Update: I realized that my format actually makes sense and I intuitively implemented it correctly. This means the lower half is a bit wonky. Sorry about that.
I’ve always been fascinated by fixed point numbers. For the uninitiated, fixed point numbers are related to floating point numbers. Like their more common counterpart, they are numbers with a decimal point. Unlike floating points, the decimal point always stays at the same location within the number; this could lead to potentially wasted storage if either of the components could be described with fewer bits.

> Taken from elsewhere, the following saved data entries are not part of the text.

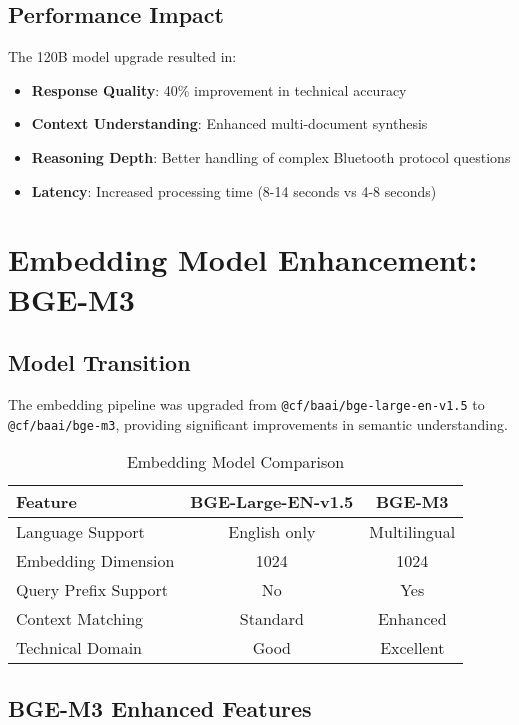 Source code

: \documentclass[12pt,a4paper]{article}
\begin{document}
\subsection{Performance Impact}
The 120B model upgrade resulted in:
\begin{itemize}
    \item \textbf{Response Quality}: 40\% improvement in technical accuracy
    \item \textbf{Context Understanding}: Enhanced multi-document synthesis
    \item \textbf{Reasoning Depth}: Better handling of complex Bluetooth protocol questions
    \item \textbf{Latency}: Increased processing time (8-14 seconds vs 4-8 seconds)
\end{itemize}

\section{Embedding Model Enhancement: BGE-M3}

\subsection{Model Transition}
The embedding pipeline was upgraded from \texttt{@cf/baai/bge-large-en-v1.5} to \texttt{@cf/baai/bge-m3}, providing significant improvements in semantic understanding.

\begin{table}[h]
\centering
\begin{tabular}{@{}lcc@{}}
\toprule
\textbf{Feature} & \textbf{BGE-Large-EN-v1.5} & \textbf{BGE-M3} \\
\midrule
Language Support & English only & Multilingual \\
Embedding Dimension & 1024 & 1024 \\
Query Prefix Support & No & Yes \\
Context Matching & Standard & Enhanced \\
Technical Domain & Good & Excellent \\
\bottomrule
\end{tabular}
\caption{Embedding Model Comparison}
\end{table}

\subsection{BGE-M3 Enhanced Features}
\end{document}
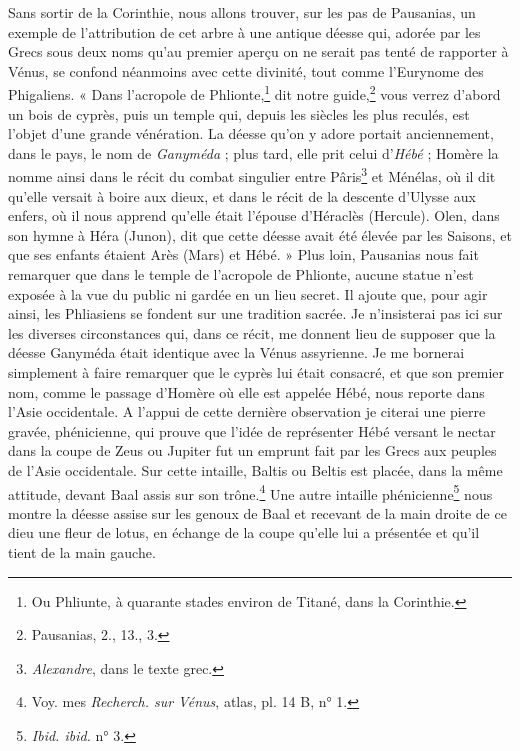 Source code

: \documentclass{article}
\begin{document}
Sans sortir de la Corinthie, nous allons trouver, sur les pas de Pausanias, un exemple de l'attribution de cet arbre à une antique déesse qui, adorée par les Grecs sous deux noms qu'au premier aperçu on ne serait pas tenté de rapporter à Vénus, se confond néanmoins avec cette divinité, tout comme l'Eurynome des Phigaliens. « Dans l'acropole de Phlionte,\footnote{Ou Phliunte, à quarante stades environ de Titané, dans la Corinthie.} dit notre guide,\footnote{Pausanias, 2., 13., 3.} vous verrez d'abord un bois de cyprès, puis un temple qui, depuis les siècles les plus reculés, est l'objet d'une grande vénération. La déesse qu'on y adore portait anciennement, dans le pays, le nom de \emph{Ganyméda} ; plus tard, elle prit celui d'\emph{Hébé} ; Homère la nomme ainsi dans le récit du combat singulier entre Pâris\footnote{\emph{Alexandre}, dans le texte grec.} et Ménélas, où il dit qu'elle versait à boire aux dieux, et dans le récit de la descente d'Ulysse aux enfers, où il nous apprend qu'elle était l'épouse d'Héraclès (Hercule). Olen, dans son hymne à Héra (Junon), dit que cette déesse avait été élevée par les Saisons, et que ses enfants étaient Arès (Mars) et Hébé. » Plus loin, Pausanias nous fait remarquer que dans le temple de l'acropole de Phlionte, aucune statue n'est exposée à la vue du public ni gardée en un lieu secret. Il ajoute que, pour agir ainsi, les Phliasiens se fondent sur une tradition sacrée. Je n'insisterai pas ici sur les diverses circonstances qui, dans ce récit, me donnent lieu de supposer que la déesse Ganyméda était identique avec la Vénus assyrienne. Je me bornerai simplement à faire remarquer que le cyprès lui était consacré, et que son premier nom, comme le passage d'Homère où elle est appelée Hébé, nous reporte dans l'Asie occidentale. A l'appui de cette dernière observation je citerai une pierre gravée, phénicienne, qui prouve que l'idée de représenter Hébé versant le nectar dans la coupe de Zeus ou Jupiter fut un emprunt fait par les Grecs aux peuples de l'Asie occidentale. Sur cette intaille, Baltis ou Beltis est placée, dans la même attitude, devant Baal assis sur son trône.\footnote{Voy. mes \emph{Recherch. sur Vénus}, atlas, pl. 14 B, n° 1.} Une autre intaille phénicienne\footnote{\emph{Ibid. ibid.} n° 3.} nous montre la déesse assise sur les genoux de Baal et recevant de la main droite de ce dieu une fleur de lotus, en échange de la coupe qu'elle lui a présentée et qu'il tient de la main gauche.
\end{document}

Fixed point numbers are less scary than floating point numbers insofar as I can grok how to do simple arithmetic on them, or so I thought. To prove that to myself, I wrote another toy library in C, akin to the one I wrote for binary-coded decimals, on a quiet Saturday on the Greyhound bus from New York City to Washington.
Of course I ran into way more problems than I anticipated, because
I’m apparently not all that great with numbers. Addition and subtraction
are reasonably straightforward, especially if you implement a few
simplification rules,
e.g. when subtracting a negative number from a number, call the addition procedure with the sign removed.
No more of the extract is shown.